CHAPITRE 11.SANS LA CHARITÉ LES PÉCHÉS NE SONT PAS REMIS.


15. Ils demandent également «si dans la secte de Donat les péchés sont remis par le baptême». Si nous répondons affirmativement: Donc, concluent-ils, le Saint-Esprit est avec ce schisme que vous maudissez; car ce n'est qu'après avoir donné le Saint-Esprit à ses disciples que le Sauveur leur confia cette mission: «Baptisez les nations au nom du Père, et du Fils, et du Saint-Esprit (Mt 28,19); «les péchés seront remis à ceux à qui vous les remettrez, et ils seront retenus à ceux à«qui vous les retiendrez (Jn 20,22-23). Or, continuent-ils, si nous possédons ces glorieux privilèges, nous sommes dans l'Eglise de Jésus-Christ; car ce n'est que dans l'Eglise que le Saint-Esprit opère la rémission des péchés. Et si nous sommes l'Eglise de Jésus-Christ, nécessairement vous avez cessé de l'être vous-mêmes. En effet, l'Eglise est essentiellement une, car c'est d'elle qu'il a été dit: «Elle est ma seule colombe, elle est la fille unique (76) de sa mère (Ct 6,8)»; et puis, il est évident qu'il ne saurait y avoir autant d'Eglises qu'il y a de schismes divers. D'un autre côté, si nous affirmons que le baptême des Donatistes ne remet pas les péchés: Donc, concluent-ils, ce n'est pas là le véritable baptême; d'où il suit que vous devriez baptiser ceux qui quittent le donatisme pour se faire catholiques. Or, vous ne les baptisez pas, et par ce refus vous avouez implicitement que vous n'êtes pas dans l'Eglise de Jésus-Christ.
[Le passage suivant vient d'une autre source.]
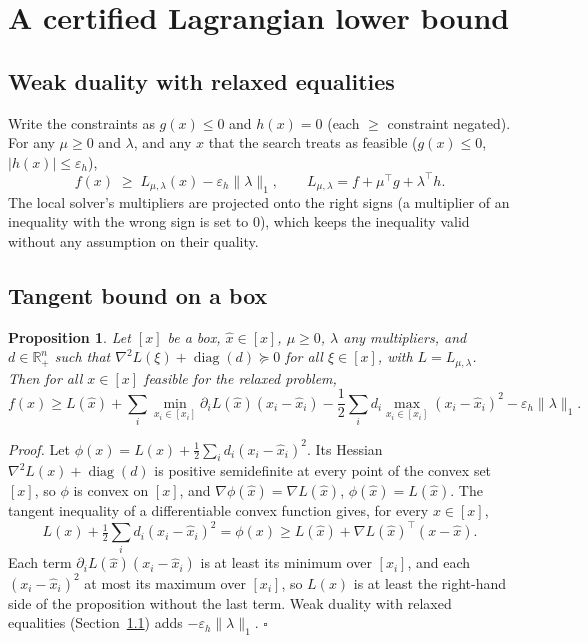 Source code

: \documentclass[11pt]{article}
\newtheorem{proposition}{Proposition}
\begin{document}
\section{A certified Lagrangian lower bound}\label{sec:bound}

\subsection{Weak duality with relaxed equalities}\label{sec:weak}

Write the constraints as $g(x) \le 0$ and $h(x) = 0$ (each $\ge$ constraint negated).
For any $\mu \ge 0$ and $\lambda$, and any $x$ that the search treats as feasible
($g(x) \le 0$, $|h(x)| \le \varepsilon_h$),
\[
  f(x) \;\ge\; L_{\mu,\lambda}(x) - \varepsilon_h \|\lambda\|_1,
  \qquad L_{\mu,\lambda} = f + \mu^\top g + \lambda^\top h .
\]
The local solver's multipliers are projected onto the right signs (a multiplier of an
inequality with the wrong sign is set to $0$), which keeps the inequality valid without
any assumption on their quality.

\subsection{Tangent bound on a box}

\begin{proposition}\label{prop:bound}
Let $[x]$ be a box, $\hat x \in [x]$, $\mu \ge 0$, $\lambda$ any multipliers, and
$d \in \mathbb{R}^n_+$ such that $\nabla^2 L(\xi) + \operatorname{diag}(d) \succeq 0$
for all $\xi \in [x]$, with $L = L_{\mu,\lambda}$.
Then for all $x \in [x]$ feasible for the relaxed problem,
\[
  f(x) \ge L(\hat x) + \sum_i \min_{x_i \in [x_i]} \partial_i L(\hat x)(x_i - \hat x_i)
  - \frac12 \sum_i d_i \max_{x_i \in [x_i]} (x_i - \hat x_i)^2
  - \varepsilon_h \|\lambda\|_1 .
\]
\end{proposition}
\emph{Proof.} Let $\phi(x) = L(x) + \frac12 \sum_i d_i (x_i - \hat x_i)^2$. Its Hessian
$\nabla^2 L(x) + \operatorname{diag}(d)$ is positive semidefinite at every point of the
convex set $[x]$, so $\phi$ is convex on $[x]$, and
$\nabla\phi(\hat x) = \nabla L(\hat x)$, $\phi(\hat x) = L(\hat x)$. The tangent
inequality of a differentiable convex function gives, for every $x \in [x]$,
\[
  L(x) + \tfrac12 \textstyle\sum_i d_i (x_i - \hat x_i)^2 = \phi(x) \ge
  L(\hat x) + \nabla L(\hat x)^\top (x - \hat x).
\]
Each term $\partial_i L(\hat x)(x_i - \hat x_i)$ is at least its minimum over $[x_i]$,
and each $(x_i - \hat x_i)^2$ at most its maximum over $[x_i]$, so $L(x)$ is at least
the right-hand side of the proposition without the last term. Weak duality with
relaxed equalities (Section~\ref{sec:weak}) adds $-\varepsilon_h\|\lambda\|_1$. $\square$
\end{document}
16. Nous appuyant sur les Ecritures, nous les prions à notre tour de se poser à eux-mêmes la question qu'ils nous adressent et de se faire la réponse. Je leur demande de me dire si les péchés sont remis là où la charité n'existe pas. Les péchés sont pour les âmes les ténèbres les plus profondes. Ecoutons plutôt l'apôtre saint Jean: «Celui qui hait son frère est encore dans les ténèbres (1Jn 1,11)». Or, il n'y aurait jamais de schisme, si la haine fraternelle n'était pas là pour en établir. Si donc nous disons que chez les Donatistes les péchés ne sont pas effacés, comment alors peut renaître celui qui reçoit leur baptême? Renaître par le baptême n'est-ce pas dépouiller le vieil homme pour revêtir l'homme nouveau? Et comment peut-on dépouiller le vieil homme, si les fautes passées ne sont pas effacées? Pourtant, si le baptisé ne renaît pas à une vie nouvelle, il ne revêt pas Jésus-Christ et par conséquent il semble nécessaire de lui réitérer le baptême. L'Apôtre écrivait: «Vous tous qui avez été baptisés en Jésus-Christ, vous avez revêtu Jésus-Christ (Ga 2,27)»; par conséquent celui qui n'a pas revêtu Jésus-Christ ne saurait être regardé comme ayant reçu le véritable baptême. D'un autre côté, quand nous disons de quelqu'un qu'il a été baptisé en Jésus-Christ, nous affirmons par là même qu'il a revêtu Jésus-Christ et par conséquent qu'il a été régénéré; enfin, s'il a été régénéré, ses péchés ont été effacés. Mais alors que peuvent signifier ces paroles de saint Jean: «Celui qui hait son frère, est encore dans les ténèbres?» Cet état peut-il donc se concilier avec la rémission des péchés? Est-ce que la haine fraternelle n'est pas le principe de tous les schismes? N'est-ce pas dans cette haine que tout schisme va puiser nécessairement son origine et son obstination?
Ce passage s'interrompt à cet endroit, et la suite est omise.